James Gandolfini gives a charming performance in Enough Said as Albert, a shy and caring divorcee braving the dating game for the second time around.
It's a very different role for the actor who found fame around the world as the self-obsessed, aggressive Mob boss prone to panic attacks in award-winning drama The Sopranos.
Offering a refreshingly honest view of dating and relationships, the big screen flick certainly fills a gap in the fairytale world of romantic comedies. Louis-Dreyfus and Gandolfini share a heart-warming chemistry, at the same time as being very funny. So it's all the more moving that Gandolfini is no longer here to celebrate the triumph.
The Sopranos actor died from a heart attack in June, aged just 51, after completing work on the film.
"It's bittersweet, I really wish that he could be here standing next to me," admits Louis-Dreyfus.
"Having said that though, I think this movie is a celebration of his enormous talent. It's a triumph and a lovely thing for his legacy. I'm so proud to have been in this film with him."
"I'm still shocked that he's gone," confesses Holofcener. "It's really weird and really tragic. He's incredibly talented and wonderful in the movie.

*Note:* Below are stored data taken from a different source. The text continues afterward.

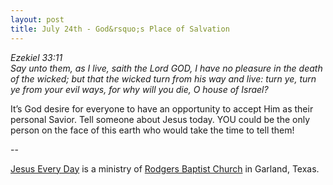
 ```yaml
---
layout: post
title: July 24th - God&rsquo;s Place of Salvation
---
```


_Ezekiel 33:11  
Say unto them, as I live, saith the Lord GOD, I have no pleasure in
the death of the wicked; but that the wicked turn from his way and
live: turn ye, turn ye from your evil ways, for why will you die, O
house of Israel?_

It&rsquo;s God desire for everyone to have an opportunity to accept
Him as their personal Savior. Tell someone about Jesus today. YOU
could be the only person on the face of this earth who would take the
time to tell them!

 --

<a href=http://jesuseveryday.net>Jesus Every Day</a> is a ministry of <a href=http://rodgersbaptist.net>Rodgers Baptist Church</a> in Garland, Texas.

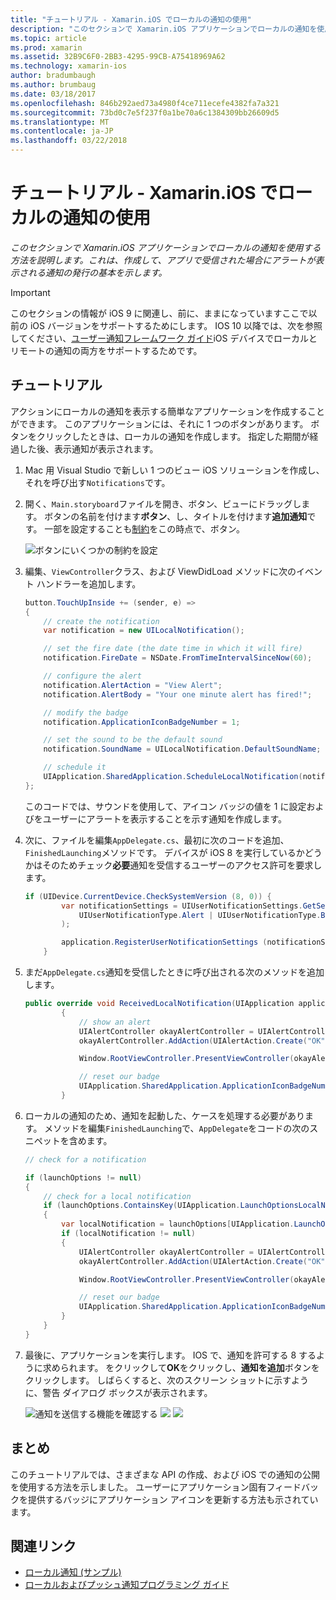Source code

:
 ```yaml
---
title: "チュートリアル - Xamarin.iOS でローカルの通知の使用"
description: "このセクションで Xamarin.iOS アプリケーションでローカルの通知を使用する方法を説明します。 これは、作成して、アプリで受信された場合にアラートが表示される通知の発行の基本を示します。"
ms.topic: article
ms.prod: xamarin
ms.assetid: 32B9C6F0-2BB3-4295-99CB-A75418969A62
ms.technology: xamarin-ios
author: bradumbaugh
ms.author: brumbaug
ms.date: 03/18/2017
ms.openlocfilehash: 846b292aed73a4980f4ce711ecefe4382fa7a321
ms.sourcegitcommit: 73bd0c7e5f237f0a1be70a6c1384309bb26609d5
ms.translationtype: MT
ms.contentlocale: ja-JP
ms.lasthandoff: 03/22/2018
---
```

# <a name="walkthrough---using-local-notifications-in-xamarinios"></a>チュートリアル - Xamarin.iOS でローカルの通知の使用

_このセクションで Xamarin.iOS アプリケーションでローカルの通知を使用する方法を説明します。これは、作成して、アプリで受信された場合にアラートが表示される通知の発行の基本を示します。_

> [!IMPORTANT]
> このセクションの情報が iOS 9 に関連し、前に、ままになっていますここで以前の iOS バージョンをサポートするためにします。 IOS 10 以降では、次を参照してください、[ユーザー通知フレームワーク ガイド](~/ios/platform/user-notifications/index.md)iOS デバイスでローカルとリモートの通知の両方をサポートするためです。

## <a name="walkthrough"></a>チュートリアル

アクションにローカルの通知を表示する簡単なアプリケーションを作成することができます。 このアプリケーションには、それに 1 つのボタンがあります。 ボタンをクリックしたときは、ローカルの通知を作成します。 指定した期間が経過した後、表示通知が表示されます。


1. Mac 用 Visual Studio で新しい 1 つのビュー iOS ソリューションを作成し、それを呼び出す`Notifications`です。
1. 開く、`Main.storyboard`ファイルを開き、ボタン、ビューにドラッグします。 ボタンの名前を付けます**ボタン**、し、タイトルを付けます**追加通知**です。 一部を設定することも[制約](~/ios/user-interface/designer/designer-auto-layout.md)をこの時点で、ボタン。 

    ![](local-notifications-in-ios-walkthrough-images/image3.png "ボタンにいくつかの制約を設定")
1. 編集、`ViewController`クラス、および ViewDidLoad メソッドに次のイベント ハンドラーを追加します。

    ```csharp
    button.TouchUpInside += (sender, e) =>
    {
        // create the notification
        var notification = new UILocalNotification();

        // set the fire date (the date time in which it will fire)
        notification.FireDate = NSDate.FromTimeIntervalSinceNow(60);

        // configure the alert
        notification.AlertAction = "View Alert";
        notification.AlertBody = "Your one minute alert has fired!";

        // modify the badge
        notification.ApplicationIconBadgeNumber = 1;

        // set the sound to be the default sound
        notification.SoundName = UILocalNotification.DefaultSoundName;

        // schedule it
        UIApplication.SharedApplication.ScheduleLocalNotification(notification);
    };
    ```

    このコードでは、サウンドを使用して、アイコン バッジの値を 1 に設定およびをユーザーにアラートを表示することを示す通知を作成します。

1. 次に、ファイルを編集`AppDelegate.cs`、最初に次のコードを追加、`FinishedLaunching`メソッドです。 デバイスが iOS 8 を実行しているかどうかはそのためチェック**必要**通知を受信するユーザーのアクセス許可を要求します。

    ```csharp
    if (UIDevice.CurrentDevice.CheckSystemVersion (8, 0)) {
            var notificationSettings = UIUserNotificationSettings.GetSettingsForTypes (
                UIUserNotificationType.Alert | UIUserNotificationType.Badge | UIUserNotificationType.Sound, null
            );

            application.RegisterUserNotificationSettings (notificationSettings);
        }
    ```

1. まだ`AppDelegate.cs`通知を受信したときに呼び出される次のメソッドを追加します。

    ```csharp
    public override void ReceivedLocalNotification(UIApplication application, UILocalNotification notification)
            {
                // show an alert
                UIAlertController okayAlertController = UIAlertController.Create(notification.AlertAction, notification.AlertBody, UIAlertControllerStyle.Alert);
                okayAlertController.AddAction(UIAlertAction.Create("OK", UIAlertActionStyle.Default, null));

                Window.RootViewController.PresentViewController(okayAlertController, true, null);

                // reset our badge
                UIApplication.SharedApplication.ApplicationIconBadgeNumber = 0;
            }

    ```

1. ローカルの通知のため、通知を起動した、ケースを処理する必要があります。 メソッドを編集`FinishedLaunching`で、`AppDelegate`をコードの次のスニペットを含めます。


    ```csharp
    // check for a notification

    if (launchOptions != null)
    {
        // check for a local notification
        if (launchOptions.ContainsKey(UIApplication.LaunchOptionsLocalNotificationKey))
        {
            var localNotification = launchOptions[UIApplication.LaunchOptionsLocalNotificationKey] as UILocalNotification;
            if (localNotification != null)
            {
                UIAlertController okayAlertController = UIAlertController.Create(localNotification.AlertAction, localNotification.AlertBody, UIAlertControllerStyle.Alert);
                okayAlertController.AddAction(UIAlertAction.Create("OK", UIAlertActionStyle.Default, null));

                Window.RootViewController.PresentViewController(okayAlertController, true, null);

                // reset our badge
                UIApplication.SharedApplication.ApplicationIconBadgeNumber = 0;
            }
        }
    }

    ```

1. 最後に、アプリケーションを実行します。 IOS で、通知を許可する 8 するように求められます。 をクリックして**OK**をクリックし、**通知を追加**ボタンをクリックします。 しばらくすると、次のスクリーン ショットに示すように、警告 ダイアログ ボックスが表示されます。

    ![](local-notifications-in-ios-walkthrough-images/image0.png "通知を送信する機能を確認する") ![ ](local-notifications-in-ios-walkthrough-images/image1.png "通知の追加ボタン") ![ ](local-notifications-in-ios-walkthrough-images/image2.png "通知の警告ダイアログ ボックス")

## <a name="summary"></a>まとめ

このチュートリアルでは、さまざまな API の作成、および iOS での通知の公開を使用する方法を示しました。 ユーザーにアプリケーション固有フィードバックを提供するバッジにアプリケーション アイコンを更新する方法も示されています。


## <a name="related-links"></a>関連リンク

- [ローカル通知 (サンプル)](https://developer.xamarin.com/samples/monotouch/LocalNotifications)
- [ローカルおよびプッシュ通知プログラミング ガイド](https://developer.apple.com/library/prerelease/content/documentation/NetworkingInternet/Conceptual/RemoteNotificationsPG/)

"And selfishly, this would have been a really fun part of the process - he swore he was going to do press with me. He hated doing interviews but I think he would have been proud of the movie and would have been happy to do [the publicity], so it's just sad."

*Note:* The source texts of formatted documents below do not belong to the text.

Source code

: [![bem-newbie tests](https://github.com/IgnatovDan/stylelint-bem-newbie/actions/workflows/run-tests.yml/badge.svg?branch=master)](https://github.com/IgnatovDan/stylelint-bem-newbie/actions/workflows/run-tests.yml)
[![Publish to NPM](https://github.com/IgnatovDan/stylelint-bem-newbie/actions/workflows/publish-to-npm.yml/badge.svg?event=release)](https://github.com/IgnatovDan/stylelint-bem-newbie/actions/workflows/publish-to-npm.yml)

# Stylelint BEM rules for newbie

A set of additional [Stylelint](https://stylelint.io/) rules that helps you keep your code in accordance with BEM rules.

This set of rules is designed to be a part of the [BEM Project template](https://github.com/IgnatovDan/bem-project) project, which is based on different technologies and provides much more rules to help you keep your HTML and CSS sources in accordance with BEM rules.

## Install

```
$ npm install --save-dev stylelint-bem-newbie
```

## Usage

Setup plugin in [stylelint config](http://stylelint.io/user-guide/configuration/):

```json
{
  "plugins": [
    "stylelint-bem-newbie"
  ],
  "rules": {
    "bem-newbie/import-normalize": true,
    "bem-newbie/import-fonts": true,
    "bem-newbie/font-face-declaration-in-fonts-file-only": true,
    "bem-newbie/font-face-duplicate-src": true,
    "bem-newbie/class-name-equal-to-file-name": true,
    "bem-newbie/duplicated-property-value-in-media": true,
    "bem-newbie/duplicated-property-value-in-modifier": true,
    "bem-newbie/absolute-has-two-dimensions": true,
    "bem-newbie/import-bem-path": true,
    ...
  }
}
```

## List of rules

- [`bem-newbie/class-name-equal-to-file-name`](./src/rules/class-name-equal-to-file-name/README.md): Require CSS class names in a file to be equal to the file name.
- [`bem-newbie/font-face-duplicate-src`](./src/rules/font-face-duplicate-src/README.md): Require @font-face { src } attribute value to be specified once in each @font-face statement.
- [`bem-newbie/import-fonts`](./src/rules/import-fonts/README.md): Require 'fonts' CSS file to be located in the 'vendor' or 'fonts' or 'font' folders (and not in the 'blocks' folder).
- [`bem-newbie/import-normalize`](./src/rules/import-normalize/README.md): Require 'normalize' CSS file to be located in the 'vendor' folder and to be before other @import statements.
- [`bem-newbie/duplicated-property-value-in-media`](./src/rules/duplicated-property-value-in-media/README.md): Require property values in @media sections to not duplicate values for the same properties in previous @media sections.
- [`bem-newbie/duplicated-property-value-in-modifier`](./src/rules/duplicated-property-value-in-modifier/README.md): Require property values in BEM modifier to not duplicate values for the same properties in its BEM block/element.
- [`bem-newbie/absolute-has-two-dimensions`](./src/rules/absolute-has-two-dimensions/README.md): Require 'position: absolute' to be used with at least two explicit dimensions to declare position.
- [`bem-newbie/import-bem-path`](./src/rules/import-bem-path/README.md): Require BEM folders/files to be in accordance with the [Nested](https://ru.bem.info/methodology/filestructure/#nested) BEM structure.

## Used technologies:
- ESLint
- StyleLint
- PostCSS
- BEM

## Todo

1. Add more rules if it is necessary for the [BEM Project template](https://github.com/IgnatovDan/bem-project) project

In the film, Eva meets Albert at a party and they connect over their misgivings that both their daughters are about to leave home to go to college.

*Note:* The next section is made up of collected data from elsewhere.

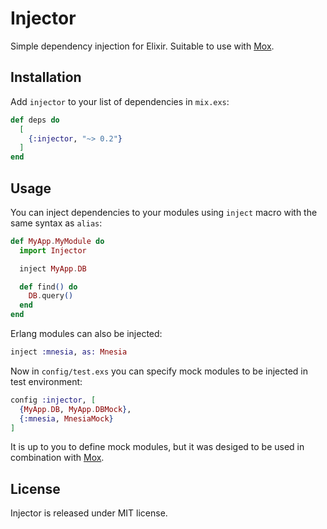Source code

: # Injector

Simple dependency injection for Elixir. Suitable to use with [Mox](https://hex.pm/packages/mox).

## Installation

Add `injector` to your list of dependencies in `mix.exs`:

```elixir
def deps do
  [
    {:injector, "~> 0.2"}
  ]
end
```

## Usage

You can inject dependencies to your modules using `inject` macro with the same syntax as `alias`:

```elixir
def MyApp.MyModule do
  import Injector

  inject MyApp.DB

  def find() do
    DB.query()
  end
end
```

Erlang modules can also be injected:
```elixir
inject :mnesia, as: Mnesia
```

Now in `config/test.exs` you can specify mock modules to be injected in test environment:
```elixir
config :injector, [
  {MyApp.DB, MyApp.DBMock},
  {:mnesia, MnesiaMock}
]
```

It is up to you to define mock modules, but it was desiged to be used in combination with [Mox](https://hex.pm/packages/mox).

## License

Injector is released under MIT license.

On the same evening, Eva meets Marianne, a poet played by Catherine Keener, and they also strike up a friendship.
In the weeks that follow, Eva begins dating Albert, and also spends time listening to new friend Marianne moaning about all her ex-husband's imperfections, before she eventually realises that's who she's dating.
Suddenly knowing all the niggling habits that can lead to a break-up - right at the beginning of her relationship - she begins to doubt her own feelings for Albert.
Gandolfini was apparently just as surprised to be offered the role of the romantic hero as audiences might be to see him in it.
Throughout his career he played a series of dominant, aggressive men, but part of his great talent was his ability to always show the human side of his characters, no matter how unlikeable they were.
One of his first major film roles was as a violent mobster in True Romance in 1993. He notably also played a US army general in comedy In The Loop, the director of the CIA in the Oscar-nominated Zero Dark Thirty, and a party-loving assassin in Killing Them Softly with Brad Pitt.
But it was as mob boss Tony Soprano that Gandolfini was best known to so many. The show centred on Tony who, after being diagnosed with panic attacks caused by the stress of his job, is sent to therapy. One minute he would be involved in a violent murder, the next he would be pouring out his heart to his psychiatrist.
But the actor had never before been the lead in a romantic comedy. "I think originally he was somewhat intimidated and he felt a little like, 'What am I doing in this picture, as the lead actor, the guy who gets the girl?'" says Louis-Dreyfus.
"But it made him that much more loveable that he was self-effacing and it was actually very sweet."
Holofcener believes it was Gandolfini's insecurity that made him so perfect for the role.
"When I first cast Julia, I said, 'What do you think of James Gandolfini?' And she said, 'Oh sexy! Great, get him!'
"And then I asked Jim what do you think of Julia Louis-Dreyfus and he said, 'Are you kidding with me? That's a dream!'
"I think it took a while for him to trust that this was all going to work and not embarrass him. Although that's what made him such a good actor - he was pretty much always embarrassed and I think an actor who's embarrassed is an actor who's always exposing themselves."
Holofcener has made a string of indie comedies often focusing on relationships between women, and was surprised to find Gandolfini had seen and liked them.
"It was thrilling to think 'Tony Soprano likes my movies', but it really helped because he got my style, he got the kind of movies I like to make."
There are many tender moments in the film between Albert and Eva. Rolling around in bed giggling, or applying a plaster to her injured foot, Gandolfini is like a big cuddly bear.
"There was a lot of laughing," says Holofcener. "We were all very immature and on an equal level.
"He was fun, and at the same time very serious. It didn't feel easy to him to play such a vulnerable character.
"I think he was anxious to take on a role that he hadn't had a chance to play yet. His character in The Sopranos was complex, and I think he was extraordinary in it. I didn't worry about whether he could be funny or emotional because he was all those things."
Then there's Holofcener's hilarious portrait of relationships and her heart-wrenching commentary on how to cope when your children fly the nest, all performed so brilliantly.
But watching this film is really to marvel at the talent of James Gandolfini.
"You can see his abilities were very deep," says Louis-Dreyfus. "He was an amazing actor. In fact, this part is much closer to him than Tony Soprano was, in so many ways, which will be nice for his fans to see."